Wow, all this hubbub and the election results turned out pretty much as you’d expect. Here are some thoughts:
Surprisingly little has changed. Yoon is the only new councilor, and given that the musical chair lost was Hennigan, not much is likely to shift in the alliances of city council.
Not only that, I don’t think we have any clear message on the big issues facing the city: neighborhood schools, housing policy, or crime reduction.
Hennigan didn’t do well enough that Menino really has to do that much different over his next term. Is the South End biolab going forward now? Sure, Arroyo and Yoon and (sometimes) Flaherty oppose, but since Menino paid absolutely no political price for the idea, I can’t imagine what councilors have to fear now.
How big a deal is gerrymandering? I’m stuck by the disparity between the at-large elections, in which the progressive-minority coalition performed pretty well, and the district defeat of Gibran Rivera. He did pretty well in his showing but West Roxbury was too big of an electoral powerhouse to let the Latino-left candidate get much traction.

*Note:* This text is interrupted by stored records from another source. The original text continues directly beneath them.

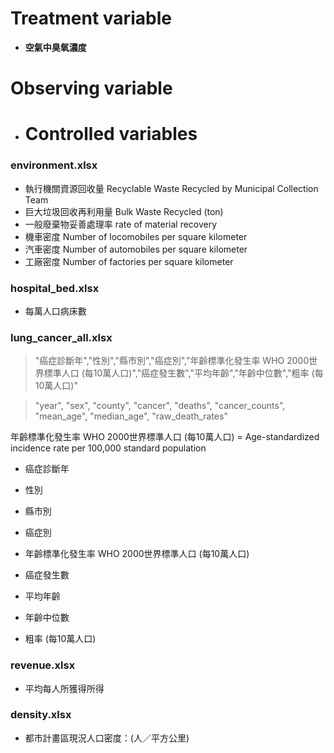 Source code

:# Treatment variable

- **空氣中臭氧濃度**

# Observing variable

- # Controlled variables

### environment.xlsx

- 執行機關資源回收量 Recyclable Waste Recycled by Municipal Collection Team
- 巨大垃圾回收再利用量 Bulk Waste Recycled (ton)
- 一般廢棄物妥善處理率 rate of material recovery
- 機車密度 Number of locomobiles per square kilometer
- 汽車密度 Number of automobiles per square kilometer
- 工廠密度 Number of factories per square kilometer

### hospital_bed.xlsx

- 每萬人口病床數

### lung_cancer_all.xlsx

> "癌症診斷年","性別","縣市別","癌症別","年齡標準化發生率 WHO 2000世界標準人口 (每10萬人口)","癌症發生數","平均年齡","年齡中位數","粗率 (每10萬人口)"

> "year", "sex", "county", "cancer", "deaths", "cancer_counts", "mean_age", "median_age", "raw_death_rates"

年齡標準化發生率 WHO 2000世界標準人口 (每10萬人口) = Age-standardized incidence rate per 100,000 standard population

- 癌症診斷年

- 性別

- 縣市別

- 癌症別

- 年齡標準化發生率 WHO 2000世界標準人口 (每10萬人口)

- 癌症發生數

- 平均年齡

- 年齡中位數

- 粗率 (每10萬人口)

### revenue.xlsx

- 平均每人所獲得所得

### density.xlsx

- 都市計畫區現況人口密度：(人／平方公里)
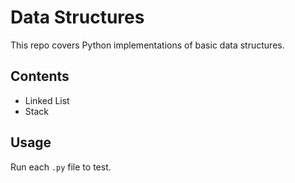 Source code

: 

# Data Structures

This repo covers Python implementations of basic data structures.

## Contents
- Linked List
- Stack

## Usage
Run each `.py` file to test.
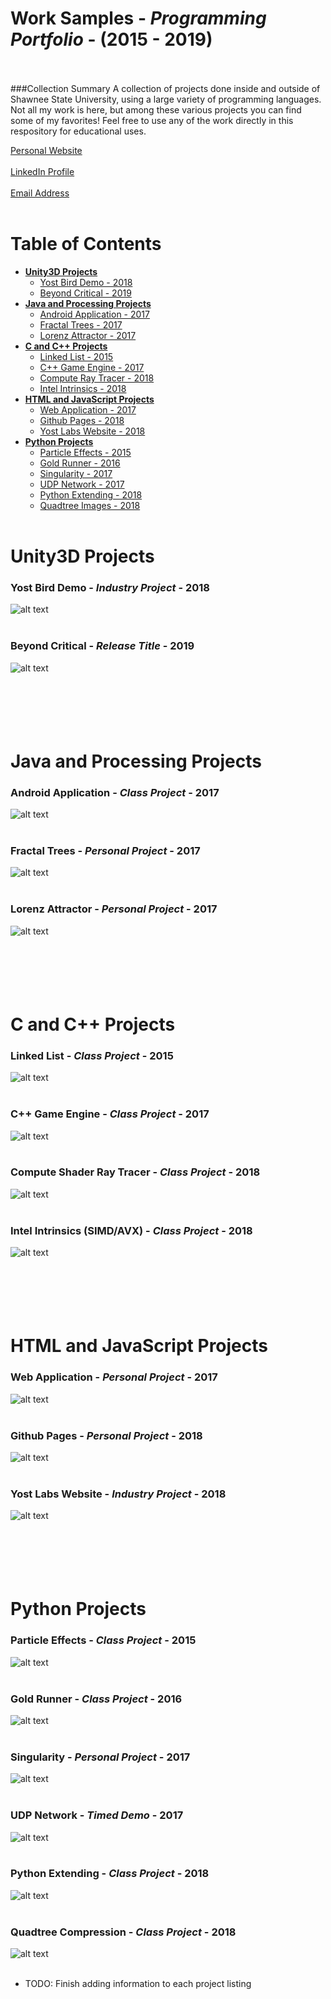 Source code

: # Work Samples - *Programming Portfolio* - (2015 - 2019) <br></br>
###Collection Summary
A collection of projects done inside and outside of Shawnee State University, using a large variety of programming languages. Not all my work is here, but among these various projects you can find some of my favorites! Feel free to use any of the work directly in this respository for educational uses.

[Personal Website](https://daltonfox.com)<br></br>
[LinkedIn Profile](https://www.linkedin.com/in/daltonfox/)<br></br>
[Email Address](contact@daltonfox.com)<br></br>
# Table of Contents
* __[Unity3D Projects](#unity)__
  - [Yost Bird Demo - 2018](#bird)
  - [Beyond Critical - 2019](#critical)
* __[Java and Processing Projects](#java)__
  - [Android Application - 2017](#android)
  - [Fractal Trees - 2017](#trees)
  - [Lorenz Attractor - 2017](#lorenz)
* __[C and C++ Projects](#c)__
  - [Linked List - 2015](#linked)
  - [C++ Game Engine - 2017](#ssuge)
  - [Compute Ray Tracer - 2018](#compute)
  - [Intel Intrinsics - 2018](#intel)
* __[HTML and JavaScript Projects](#javascript)__
  - [Web Application - 2017](#ava)
  - [Github Pages - 2018](#git)
  - [Yost Labs Website - 2018](#yost)
* __[Python Projects](#python)__
  - [Particle Effects - 2015](#particles)
  - [Gold Runner - 2016](#runner)
  - [Singularity - 2017](#singular)
  - [UDP Network - 2017](#network)
  - [Python Extending - 2018](#extend)
  - [Quadtree Images - 2018](#quads)
<br></br>
# <a name="unity"></a>Unity3D Projects
### <a name="bird"></a>Yost Bird Demo - *Industry Project* - 2018
![alt text](https://raw.githubusercontent.com/DaltonFox/Project-Collection/master/GitContent/Image_bird.gif)
<br></br>
### <a name="critical"></a>Beyond Critical - *Release Title* - 2019
![alt text](https://raw.githubusercontent.com/DaltonFox/Project-Collection/master/GitContent/Image_beyond.PNG)
<br></br>
<br></br>
<br></br>
# <a name="java"></a>Java and Processing Projects
### <a name="android"></a>Android Application - *Class Project* - 2017
![alt text](https://raw.githubusercontent.com/DaltonFox/Project-Collection/master/GitContent/Image_android.png)
<br></br>
### <a name="trees"></a>Fractal Trees - *Personal Project* - 2017
![alt text](https://raw.githubusercontent.com/DaltonFox/Project-Collection/master/GitContent/Image_fractal.gif)
<br></br>
### <a name="lorenz"></a>Lorenz Attractor - *Personal Project* - 2017
![alt text](https://raw.githubusercontent.com/DaltonFox/Project-Collection/master/GitContent/Image_lorenz.gif)
<br></br>
<br></br>
<br></br>
# <a name="c"></a>C and C++ Projects
### <a name="linked"></a>Linked List - *Class Project* - 2015
![alt text](https://raw.githubusercontent.com/DaltonFox/Project-Collection/master/GitContent/Image_linked.PNG)
<br></br>
### <a name="ssuge"></a>C++ Game Engine - *Class Project* - 2017
![alt text](https://raw.githubusercontent.com/DaltonFox/Project-Collection/master/GitContent/Image_ssuge.png)
<br></br>
### <a name="compute"></a>Compute Shader Ray Tracer - *Class Project* - 2018
![alt text](https://raw.githubusercontent.com/DaltonFox/Project-Collection/master/GitContent/Image_raytracer.png)
<br></br>
### <a name="intel"></a>Intel Intrinsics (SIMD/AVX) - *Class Project* - 2018
![alt text](https://raw.githubusercontent.com/DaltonFox/Project-Collection/master/GitContent/Image_simd.PNG)
<br></br>
<br></br>
<br></br>
# <a name="javascript"></a>HTML and JavaScript Projects
### <a name="ava"></a>Web Application - *Personal Project* - 2017
![alt text](https://raw.githubusercontent.com/DaltonFox/Project-Collection/master/GitContent/Image_mobile.gif)
<br></br>
### <a name="git"></a>Github Pages - *Personal Project* - 2018
![alt text](https://raw.githubusercontent.com/DaltonFox/Project-Collection/master/GitContent/Image_pages.gif)
<br></br>
### <a name="yost"></a>Yost Labs Website - *Industry Project* - 2018
![alt text](https://raw.githubusercontent.com/DaltonFox/Project-Collection/master/GitContent/Image_yostlabs.PNG)
<br></br>
<br></br>
<br></br>
# <a name="python"></a>Python Projects
### <a name="particles"></a>Particle Effects - *Class Project* - 2015
![alt text](https://raw.githubusercontent.com/DaltonFox/Project-Collection/master/GitContent/Image_fireworks.gif)
<br></br>
### <a name="runner"></a>Gold Runner - *Class Project* - 2016
![alt text](https://raw.githubusercontent.com/DaltonFox/Project-Collection/master/GitContent/Image_minecraft.png)
<br></br>
### <a name="singular"></a>Singularity - *Personal Project* - 2017
![alt text](https://raw.githubusercontent.com/DaltonFox/Project-Collection/master/GitContent/Image_singular.gif)
<br></br>
### <a name="runner"></a>UDP Network - *Timed Demo* - 2017
![alt text](https://raw.githubusercontent.com/DaltonFox/Project-Collection/master/GitContent/Image_udp.gif)
<br></br>
### <a name="extend"></a>Python Extending - *Class Project* - 2018
![alt text](https://raw.githubusercontent.com/DaltonFox/Project-Collection/master/GitContent/Image_python.png)
<br></br>
### <a name="quads"></a>Quadtree Compression - *Class Project* - 2018
![alt text](https://raw.githubusercontent.com/DaltonFox/Project-Collection/master/GitContent/Image_quads.png)
<br></br>

- TODO: Finish adding information to each project listing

What can improve civic involvement? No, really. Sure the "yuppies once again largely sat on their oh-so-toned asses", and I think they deserve some admonishment for it. But it’s one thing to say people have responsibility to learn about issues and vote; it’s another thing to ignore that they fail in that responsibility in large numbers and in socially predictable ways. By and large, people don’t vote for a number of overlapping reasons: 1) alternatives are disguised as similarity so that differences apparent to the insider are invisible to the outsider; 2) the policy choices that elections impose require a level of knowledge or abstraction that varies across education and class in the population; 3) candidates address the self-interest of some groups but not others; or 4) candidates address the ideals and sensibility of some groups but not others. I’ll leave it open which mix of the above lets Boston excel at a political culture that produces both religious devotion and apathy in its citizens.